● **What to work on**
Lines containing "float" should be pulled from the material below.

-- -- --

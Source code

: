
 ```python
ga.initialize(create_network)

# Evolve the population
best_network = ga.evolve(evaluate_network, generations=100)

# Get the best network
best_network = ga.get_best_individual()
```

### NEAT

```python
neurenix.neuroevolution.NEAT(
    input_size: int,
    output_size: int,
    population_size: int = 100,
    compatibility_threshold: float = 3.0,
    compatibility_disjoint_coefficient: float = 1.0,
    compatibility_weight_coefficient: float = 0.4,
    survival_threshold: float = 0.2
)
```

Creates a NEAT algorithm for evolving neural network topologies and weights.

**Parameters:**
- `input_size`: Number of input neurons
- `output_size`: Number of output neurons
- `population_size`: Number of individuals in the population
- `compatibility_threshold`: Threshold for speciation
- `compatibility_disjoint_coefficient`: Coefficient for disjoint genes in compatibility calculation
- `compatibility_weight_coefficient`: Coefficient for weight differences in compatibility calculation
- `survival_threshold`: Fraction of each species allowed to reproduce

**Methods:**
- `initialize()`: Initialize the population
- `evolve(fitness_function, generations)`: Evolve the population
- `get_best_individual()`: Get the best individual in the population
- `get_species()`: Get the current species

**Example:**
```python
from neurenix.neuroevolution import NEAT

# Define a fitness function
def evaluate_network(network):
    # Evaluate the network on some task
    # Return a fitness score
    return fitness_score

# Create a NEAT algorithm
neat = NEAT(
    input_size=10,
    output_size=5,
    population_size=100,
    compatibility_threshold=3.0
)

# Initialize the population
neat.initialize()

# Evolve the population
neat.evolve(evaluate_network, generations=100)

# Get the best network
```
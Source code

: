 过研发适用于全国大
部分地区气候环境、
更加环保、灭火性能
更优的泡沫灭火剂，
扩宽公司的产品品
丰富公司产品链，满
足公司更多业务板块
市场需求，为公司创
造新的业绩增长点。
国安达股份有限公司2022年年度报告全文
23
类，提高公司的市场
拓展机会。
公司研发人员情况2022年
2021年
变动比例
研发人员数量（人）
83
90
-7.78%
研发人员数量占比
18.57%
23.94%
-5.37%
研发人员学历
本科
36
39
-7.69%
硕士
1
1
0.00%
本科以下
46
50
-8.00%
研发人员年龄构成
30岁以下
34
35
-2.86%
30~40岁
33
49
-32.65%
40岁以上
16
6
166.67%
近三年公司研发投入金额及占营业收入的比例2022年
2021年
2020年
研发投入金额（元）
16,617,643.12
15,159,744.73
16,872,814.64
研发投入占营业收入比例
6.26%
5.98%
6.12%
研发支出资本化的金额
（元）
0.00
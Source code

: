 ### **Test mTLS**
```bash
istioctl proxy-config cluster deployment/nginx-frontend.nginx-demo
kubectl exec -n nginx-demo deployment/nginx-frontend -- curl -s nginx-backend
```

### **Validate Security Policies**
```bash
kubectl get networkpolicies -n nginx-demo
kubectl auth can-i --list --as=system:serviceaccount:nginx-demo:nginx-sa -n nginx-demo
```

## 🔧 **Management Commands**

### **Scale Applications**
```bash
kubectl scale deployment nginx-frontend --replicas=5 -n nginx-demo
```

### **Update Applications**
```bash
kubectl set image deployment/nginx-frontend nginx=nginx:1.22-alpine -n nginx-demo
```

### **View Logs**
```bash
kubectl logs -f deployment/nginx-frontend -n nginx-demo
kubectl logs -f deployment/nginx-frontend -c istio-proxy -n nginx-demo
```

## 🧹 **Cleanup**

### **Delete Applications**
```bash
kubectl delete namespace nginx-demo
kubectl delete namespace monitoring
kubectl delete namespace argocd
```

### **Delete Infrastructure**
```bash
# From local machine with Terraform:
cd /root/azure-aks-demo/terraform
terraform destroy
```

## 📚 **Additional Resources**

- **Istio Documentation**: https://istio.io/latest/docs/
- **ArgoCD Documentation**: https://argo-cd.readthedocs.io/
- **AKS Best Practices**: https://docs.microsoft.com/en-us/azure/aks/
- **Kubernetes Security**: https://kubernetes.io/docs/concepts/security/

-- -- --

● **Exercise answer**
    compatibility_threshold: float = 3.0,
    compatibility_disjoint_coefficient: float = 1.0,
    compatibility_weight_coefficient: float = 0.4,
    survival_threshold: float = 0.2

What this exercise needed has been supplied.